The expected output is every entry, copied exactly.

Source texts of formatted documents
▼▼▼
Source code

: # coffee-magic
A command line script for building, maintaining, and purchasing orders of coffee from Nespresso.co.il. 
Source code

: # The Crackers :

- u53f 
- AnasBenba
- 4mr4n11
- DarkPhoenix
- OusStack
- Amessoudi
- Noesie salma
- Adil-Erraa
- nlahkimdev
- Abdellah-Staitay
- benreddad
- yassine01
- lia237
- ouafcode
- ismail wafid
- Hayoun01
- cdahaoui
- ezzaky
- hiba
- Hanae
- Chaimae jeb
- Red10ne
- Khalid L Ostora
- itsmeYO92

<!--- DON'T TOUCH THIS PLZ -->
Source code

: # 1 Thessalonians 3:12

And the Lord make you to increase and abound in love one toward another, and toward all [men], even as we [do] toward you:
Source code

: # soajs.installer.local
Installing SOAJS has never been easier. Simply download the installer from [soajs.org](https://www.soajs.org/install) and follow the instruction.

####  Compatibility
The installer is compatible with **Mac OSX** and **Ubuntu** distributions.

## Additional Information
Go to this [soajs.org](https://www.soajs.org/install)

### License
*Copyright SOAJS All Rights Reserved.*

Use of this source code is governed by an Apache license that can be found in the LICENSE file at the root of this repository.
▲▲▲
§ EXERCISE RESULT:
Source code

: # coffee-magic
A command line script for building, maintaining, and purchasing orders of coffee from Nespresso.co.il. 
Source code

: # The Crackers :

- u53f 
- AnasBenba
- 4mr4n11
- DarkPhoenix
- OusStack
- Amessoudi
- Noesie salma
- Adil-Erraa
- nlahkimdev
- Abdellah-Staitay
- benreddad
- yassine01
- lia237
- ouafcode
- ismail wafid
- Hayoun01
- cdahaoui
- ezzaky
- hiba
- Hanae
- Chaimae jeb
- Red10ne
- Khalid L Ostora
- itsmeYO92

<!--- DON'T TOUCH THIS PLZ -->
Source code

: # 1 Thessalonians 3:12

And the Lord make you to increase and abound in love one toward another, and toward all [men], even as we [do] toward you:
Source code

: # soajs.installer.local
Installing SOAJS has never been easier. Simply download the installer from [soajs.org](https://www.soajs.org/install) and follow the instruction.

####  Compatibility
The installer is compatible with **Mac OSX** and **Ubuntu** distributions.

## Additional Information
Go to this [soajs.org](https://www.soajs.org/install)

### License
*Copyright SOAJS All Rights Reserved.*

Use of this source code is governed by an Apache license that can be found in the LICENSE file at the root of this repository.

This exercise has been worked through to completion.